Personally or organizationally, in order to let it go, we need to be able to separate our sense of who we are, individually and collectively,  from the actions or choices that led to the failure.  We need to redefine success which then allows us to redefine failure. What if success was actually the learning process – what we learn from what happened – whether we see it as a success, partial success, not quite successful or dismal failure?

Let’s step back from the failure so we can get a different perspective of it.  What happened? What led to what happened? What decisions were made? Based on what information? Did we pay attention to all the information – the analytical, intellectual and the intuitive or gut reactions?  What could we do differently?  What’s the next iteration or prototype of what we were trying to do?

Failures provide valuable information – personally and organizationally. They help us know when we’re off course or when we’re not paying attention to something in our environment. Sometimes they lead us in a direction we hadn’t previously anticipated. In both business and personal circumstances “failure” has led to big breakthroughs. The classic business example is 3M’s post-it notes, now an institution in both home and office. Someone recognized the opportunity in a product “failure” (a glue that didn’t stick things together) and created a new revenue stream for 3M and a new way of drawing attention to things. What did we do before post-it notes?

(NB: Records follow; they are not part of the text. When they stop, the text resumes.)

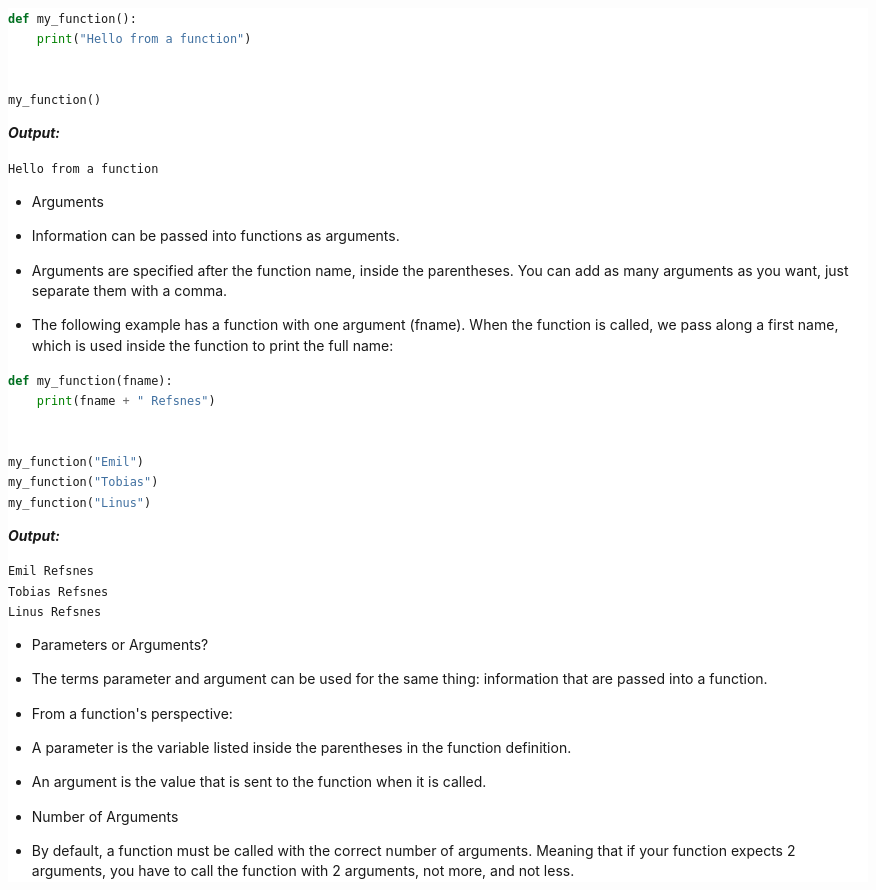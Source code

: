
 ```python
def my_function():
    print("Hello from a function")


my_function()
```

***Output:***

```
Hello from a function

```

- Arguments
- Information can be passed into functions as arguments.

- Arguments are specified after the function name, inside the parentheses. You can add as many arguments as you want,
  just separate them with a comma.

- The following example has a function with one argument (fname). When the function is called, we pass along a first
  name, which is used inside the function to print the full name:

```python
def my_function(fname):
    print(fname + " Refsnes")


my_function("Emil")
my_function("Tobias")
my_function("Linus")
```

***Output:***

```
Emil Refsnes
Tobias Refsnes
Linus Refsnes
```

- Parameters or Arguments?
- The terms parameter and argument can be used for the same thing: information that are passed into a function.

- From a function's perspective:

- A parameter is the variable listed inside the parentheses in the function definition.

- An argument is the value that is sent to the function when it is called.

- Number of Arguments
- By default, a function must be called with the correct number of arguments. Meaning that if your function expects 2
  arguments, you have to call the function with 2 arguments, not more, and not less.
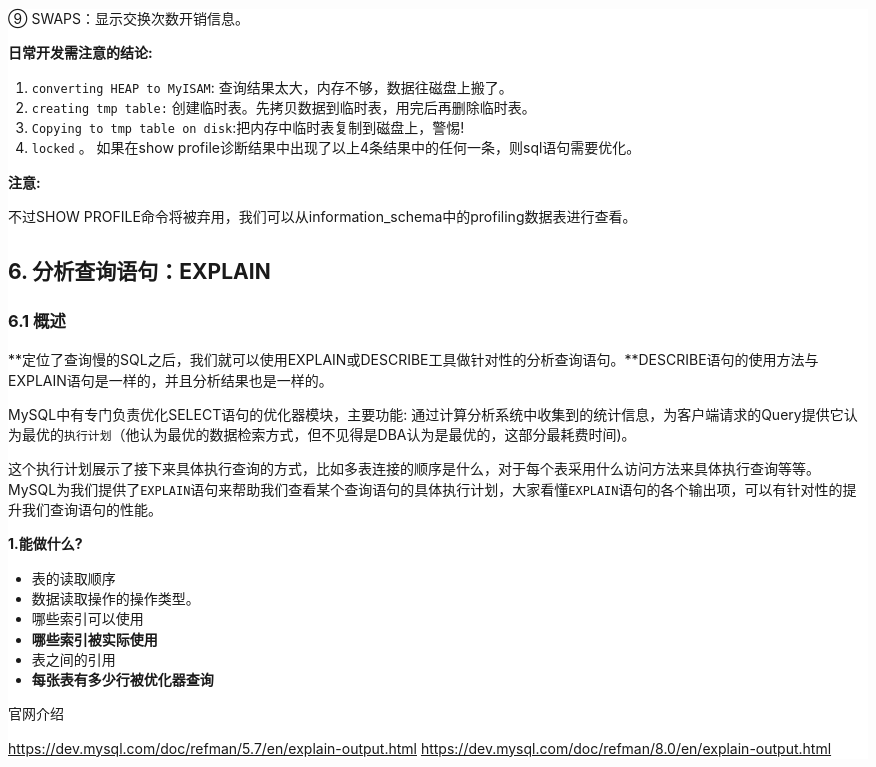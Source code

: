 ⑨ SWAPS：显示交换次数开销信息。  

**日常开发需注意的结论:**

1. `converting HEAP to MyISAM`: 查询结果太大，内存不够，数据往磁盘上搬了。
2. `creating tmp table:` 创建临时表。先拷贝数据到临时表，用完后再删除临时表。
3. `Copying to tmp table on disk`:把内存中临时表复制到磁盘上，警惕!
4. `locked` 。
   如果在show profile诊断结果中出现了以上4条结果中的任何一条，则sql语句需要优化。

**注意:**

不过SHOW PROFILE命令将被弃用，我们可以从information_schema中的profiling数据表进行查看。



## 6. 分析查询语句：EXPLAIN

### 6.1 概述

**定位了查询慢的SQL之后，我们就可以使用EXPLAIN或DESCRIBE工具做针对性的分析查询语句。**DESCRIBE语句的使用方法与EXPLAIN语句是一样的，并且分析结果也是一样的。

MySQL中有专门负责优化SELECT语句的优化器模块，主要功能: 通过计算分析系统中收集到的统计信息，为客户端请求的Query提供它认为最优的`执行计划`（他认为最优的数据检索方式，但不见得是DBA认为是最优的，这部分最耗费时间)。

这个执行计划展示了接下来具体执行查询的方式，比如多表连接的顺序是什么，对于每个表采用什么访问方法来具体执行查询等等。MySQL为我们提供了`EXPLAIN`语句来帮助我们查看某个查询语句的具体执行计划，大家看懂`EXPLAIN`语句的各个输出项，可以有针对性的提升我们查询语句的性能。

**1.能做什么?**

- 表的读取顺序
- 数据读取操作的操作类型。
- 哪些索引可以使用
- **哪些索引被实际使用**
- 表之间的引用
- **每张表有多少行被优化器查询**

官网介绍

https://dev.mysql.com/doc/refman/5.7/en/explain-output.html
https://dev.mysql.com/doc/refman/8.0/en/explain-output.html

Personal experiences of failure are often those points we look back on with gratitude because they shift the shape of our lives in ways we couldn’t have otherwise imagined.

Innovative businesses and communities cultivate an environment where making mistakes is not only acceptable but recognized as a valuable part of the innovation process. Mistakes only become failure when they are not learned from.

We wouldn’t be who we are today without our failure experiences. They help define us; sometimes they show us exactly what we’re made of. Bottom line is, we make the best decisions we can, with the knowledge, resources and awareness we have available to us at the time. It’s easy to see, with 20/20 hindsight, we should have done something different. The question now becomes what to do with the 20/20 hindsight to change patterns or increase your knowledge going forward so that “failure” becomes the wisdom from which you grow, innovation emerges and  success is created.

The best thing we could do for youth leaders is create environments where we grow our risk and failure muscles knowing that this is actually a route to success – sometimes beyond measure – one of the many topics we may end up exploring during the Art of Collaborative Leadership from March 16-18, 2011.